Il Congresso è stato organizzato sotto l’egida della Società Italiana di Psichiatra, e con il patrocinio delle altre più importanti Società Scientifiche di interesse psichiatrico; la premiazione si è tenuta al termine dei lavori congressuali con le congratulazioni del Presidente del Congresso, nonché Presidente della Società Italiana di Psichiatria, Professor Claudio Mencacci e dei responsabili della Segreteria Scientifica, Dr.ssa Emi Bondi e Dr. Massimo Rabboni.
«Nonostante il rapido sviluppo e diffusione di studi e di ricerche, la resilienza raramente viene menzionata come fattore terapeutico, adattivo e protettivo, per malattie psichiatriche gravi: promuovere la resilienza in pazienti psicotici, frequentemente soggetti a fratture traumatiche della propria continuità esistenziale, potrebbe migliorare la sintomatologia stessa, il funzionamento psicosociale e in ultima analisi il benessere soggettivo» si legge nel poster.

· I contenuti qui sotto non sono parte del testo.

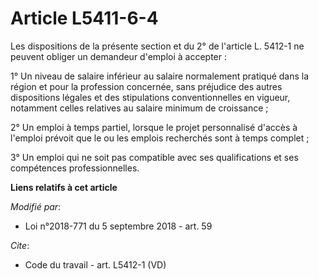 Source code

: # Article L5411-6-4

Les dispositions de la présente section et du 2° de l'article L. 5412-1 ne peuvent obliger un demandeur d'emploi à
accepter : 

1° Un niveau de salaire inférieur au salaire normalement pratiqué dans la région et pour la profession concernée, sans
préjudice des autres dispositions légales et des stipulations conventionnelles en vigueur, notamment celles relatives au
salaire minimum de croissance ; 

2° Un emploi à temps partiel, lorsque le projet personnalisé d'accès à l'emploi prévoit que le ou les emplois recherchés sont
à temps complet ; 

3° Un emploi qui ne soit pas compatible avec ses qualifications et ses compétences professionnelles.

**Liens relatifs à cet article**

_Modifié par_:

  - Loi n°2018-771 du 5 septembre 2018 - art. 59

_Cite_:

  - Code du travail - art. L5412-1 (VD)
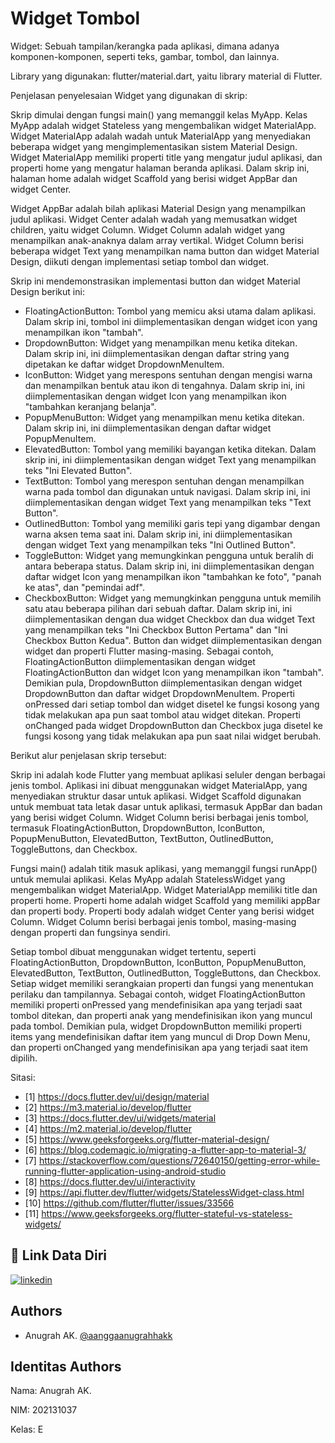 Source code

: 
# Widget Tombol

Widget: Sebuah tampilan/kerangka pada aplikasi, dimana adanya komponen-komponen, seperti teks, gambar, tombol, dan lainnya.

Library yang digunakan: flutter/material.dart, yaitu library material di Flutter.

Penjelasan penyelesaian Widget yang digunakan di skrip:

Skrip dimulai dengan fungsi main() yang memanggil kelas MyApp. Kelas MyApp adalah widget Stateless yang mengembalikan widget MaterialApp. Widget MaterialApp adalah wadah untuk MaterialApp yang menyediakan beberapa widget yang mengimplementasikan sistem Material Design. Widget MaterialApp memiliki properti title yang mengatur judul aplikasi, dan properti home yang mengatur halaman beranda aplikasi. Dalam skrip ini, halaman home adalah widget Scaffold yang berisi widget AppBar dan widget Center.

Widget AppBar adalah bilah aplikasi Material Design yang menampilkan judul aplikasi. Widget Center adalah wadah yang memusatkan widget children, yaitu widget Column. Widget Column adalah widget yang menampilkan anak-anaknya dalam array vertikal. Widget Column berisi beberapa widget Text yang menampilkan nama button dan widget Material Design, diikuti dengan implementasi setiap tombol dan widget.

Skrip ini mendemonstrasikan implementasi button dan widget Material Design berikut ini:
- FloatingActionButton: Tombol yang memicu aksi utama dalam aplikasi. Dalam skrip ini, tombol ini diimplementasikan dengan widget icon yang menampilkan ikon "tambah".
- DropdownButton: Widget yang menampilkan menu ketika ditekan. Dalam skrip ini, ini diimplementasikan dengan daftar string yang dipetakan ke daftar widget DropdownMenuItem.
- IconButton: Widget yang merespons sentuhan dengan mengisi warna dan menampilkan bentuk atau ikon di tengahnya. Dalam skrip ini, ini diimplementasikan dengan widget Icon yang menampilkan ikon "tambahkan keranjang belanja".
- PopupMenuButton: Widget yang menampilkan menu ketika ditekan. Dalam skrip ini, ini diimplementasikan dengan daftar widget PopupMenuItem.
- ElevatedButton: Tombol yang memiliki bayangan ketika ditekan. Dalam skrip ini, ini diimplementasikan dengan widget Text yang menampilkan teks "Ini Elevated Button".
- TextButton: Tombol yang merespon sentuhan dengan menampilkan warna pada tombol dan digunakan untuk navigasi. Dalam skrip ini, ini diimplementasikan dengan widget Text yang menampilkan teks "Text Button".
- OutlinedButton: Tombol yang memiliki garis tepi yang digambar dengan warna aksen tema saat ini. Dalam skrip ini, ini diimplementasikan dengan widget Text yang menampilkan teks "Ini Outlined Button".
- ToggleButton: Widget yang memungkinkan pengguna untuk beralih di antara beberapa status. Dalam skrip ini, ini diimplementasikan dengan daftar widget Icon yang menampilkan ikon "tambahkan ke foto", "panah ke atas", dan "pemindai adf".
- CheckboxButton: Widget yang memungkinkan pengguna untuk memilih satu atau beberapa pilihan dari sebuah daftar. Dalam skrip ini, ini diimplementasikan dengan dua widget Checkbox dan dua widget Text yang menampilkan teks "Ini Checkbox Button Pertama" dan "Ini Checkbox Button Kedua".
Button dan widget diimplementasikan dengan widget dan properti Flutter masing-masing. Sebagai contoh, FloatingActionButton diimplementasikan dengan widget FloatingActionButton dan widget Icon yang menampilkan ikon "tambah". Demikian pula, DropdownButton diimplementasikan dengan widget DropdownButton dan daftar widget DropdownMenuItem.
Properti onPressed dari setiap tombol dan widget disetel ke fungsi kosong yang tidak melakukan apa pun saat tombol atau widget ditekan. Properti onChanged pada widget DropdownButton dan Checkbox juga disetel ke fungsi kosong yang tidak melakukan apa pun saat nilai widget berubah.

Berikut alur penjelasan skrip tersebut:

Skrip ini adalah kode Flutter yang membuat aplikasi seluler dengan berbagai jenis tombol. Aplikasi ini dibuat menggunakan widget MaterialApp, yang menyediakan struktur dasar untuk aplikasi. Widget Scaffold digunakan untuk membuat tata letak dasar untuk aplikasi, termasuk AppBar dan badan yang berisi widget Column. Widget Column berisi berbagai jenis tombol, termasuk FloatingActionButton, DropdownButton, IconButton, PopupMenuButton, ElevatedButton, TextButton, OutlinedButton, ToggleButtons, dan Checkbox.

Fungsi main() adalah titik masuk aplikasi, yang memanggil fungsi runApp() untuk memulai aplikasi. Kelas MyApp adalah StatelessWidget yang mengembalikan widget MaterialApp. Widget MaterialApp memiliki title dan properti home. Properti home adalah widget Scaffold yang memiliki appBar dan properti body. Properti body adalah widget Center yang berisi widget Column. Widget Column berisi berbagai jenis tombol, masing-masing dengan properti dan fungsinya sendiri.

Setiap tombol dibuat menggunakan widget tertentu, seperti FloatingActionButton, DropdownButton, IconButton, PopupMenuButton, ElevatedButton, TextButton, OutlinedButton, ToggleButtons, dan Checkbox. Setiap widget memiliki serangkaian properti dan fungsi yang menentukan perilaku dan tampilannya. Sebagai contoh, widget FloatingActionButton memiliki properti onPressed yang mendefinisikan apa yang terjadi saat tombol ditekan, dan properti anak yang mendefinisikan ikon yang muncul pada tombol. Demikian pula, widget DropdownButton memiliki properti items yang mendefinisikan daftar item yang muncul di Drop Down Menu, dan properti onChanged yang mendefinisikan apa yang terjadi saat item dipilih.

Sitasi:
- [1] https://docs.flutter.dev/ui/design/material
- [2] https://m3.material.io/develop/flutter
- [3] https://docs.flutter.dev/ui/widgets/material
- [4] https://m2.material.io/develop/flutter
- [5] https://www.geeksforgeeks.org/flutter-material-design/
- [6] https://blog.codemagic.io/migrating-a-flutter-app-to-material-3/
- [7] https://stackoverflow.com/questions/72640150/getting-error-while-running-flutter-application-using-android-studio
- [8] https://docs.flutter.dev/ui/interactivity
- [9] https://api.flutter.dev/flutter/widgets/StatelessWidget-class.html
- [10] https://github.com/flutter/flutter/issues/33566
- [11] https://www.geeksforgeeks.org/flutter-stateful-vs-stateless-widgets/

## 🔗 Link Data Diri
[![linkedin](https://img.shields.io/badge/linkedin-0A66C2?style=for-the-badge&logo=linkedin&logoColor=white)](https://www.linkedin.com/in/anugrahak)

## Authors

- Anugrah AK. [@aanggaanugrahhakk](https://www.github.com/aanggaanugrahhakk)


## Identitas Authors

Nama: Anugrah AK.

NIM: 202131037

Kelas: E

Lo scopo di questo studio preliminare era di valutare la resilienza in pazienti schizofrenici e identificare eventuali correlazioni tra resilienza, sintomatologia psicotica positiva e negativa e funzionamento psicosociale. Lo studio statistico è stato effettuato su un campione di 121 pazienti con una diagnosi di Disturbo dello spettro della Schizofrenia, di età compresa tra i 18 e i 65 anni.
«In senso psicologico la resilienza è una risorsa individuale che consente agli individui di reagire a situazioni di stress o profondamente traumatiche non solo superandole, ma risultandone cambiati in positivo, rafforzati. Essa si può comporre di una parte disposizionale, ossia che appartiene all’individuo come caratteristica personologica, e di una parte acquisibile, determinata dalle interazioni ambientali – spiega la dottoressa Callegari, docente di psichiatria all’Università degli Studi dell’Insubria - . Una dimensione così trasversale, interessante, apparentemente semplice, ma in realtà caratterizzata da numerose sfaccettature, è attualmente oggetto di indagine in psicologia, psichiatria e medicina in moltissimi studi che hanno in fondo lo scopo comune di individuare modi efficaci per implementare negli individui, soprattutto se sofferenti, sempre nuove risorse volte a conseguire il miglior benessere psico-fisico possibile».
Il gruppo di lavoro coordinato dalla dottoressa Callegari si interessa alla resilienza da alcuni anni delineandone dapprima il profilo teorico e attuando studi clinici, anche in collaborazione con altre discipline. Un lavoro di validazione della versione italiana della Resilience Scale a 14 items è stato pubblicato nel 2016, e due studi clinici, uno sulla resilienza nella popolazione anziana a Varese e uno, in collaborazione con il Polo Riabilitativo dell’Ospedale Gaetano Pini di Milano, su outcome riabilitativo e resilienza; sono stati tutti pubblicati su riviste internazionali.
«Il lavoro oggetto dello studio presentato nel poster premiato al Congresso di Bormio descrive, in una popolazione ammalata di psicosi schizofrenica, una patologia quasi sempre molto severa e disorganizzante le normali relazioni interpersonali e le abilità della performance quotidiana, compromesse sul piano emotivo, non cognitivo, sia in che misura la resilienza individuale possa essere presente ovvero compromessa in questi individui, sia come il differente ambiente di cura, ambulatoriale o residenziale, possa più o meno positivamente influenzarla, sia come gli strumenti terapeutici attuati per promuovere fattori di resilienza in pazienti schizofrenici possano agire aumentando la resilienza e trasformandola, a sua volta, in un elemento terapeutico teso a migliorare il funzionamento psicosociale dei soggetti ammalati. I risultati dello studio, ancorché da confermarsi in studi più ampi, sembrano effettivamente orientati in questa direzione» conclude la dottoressa Callegari.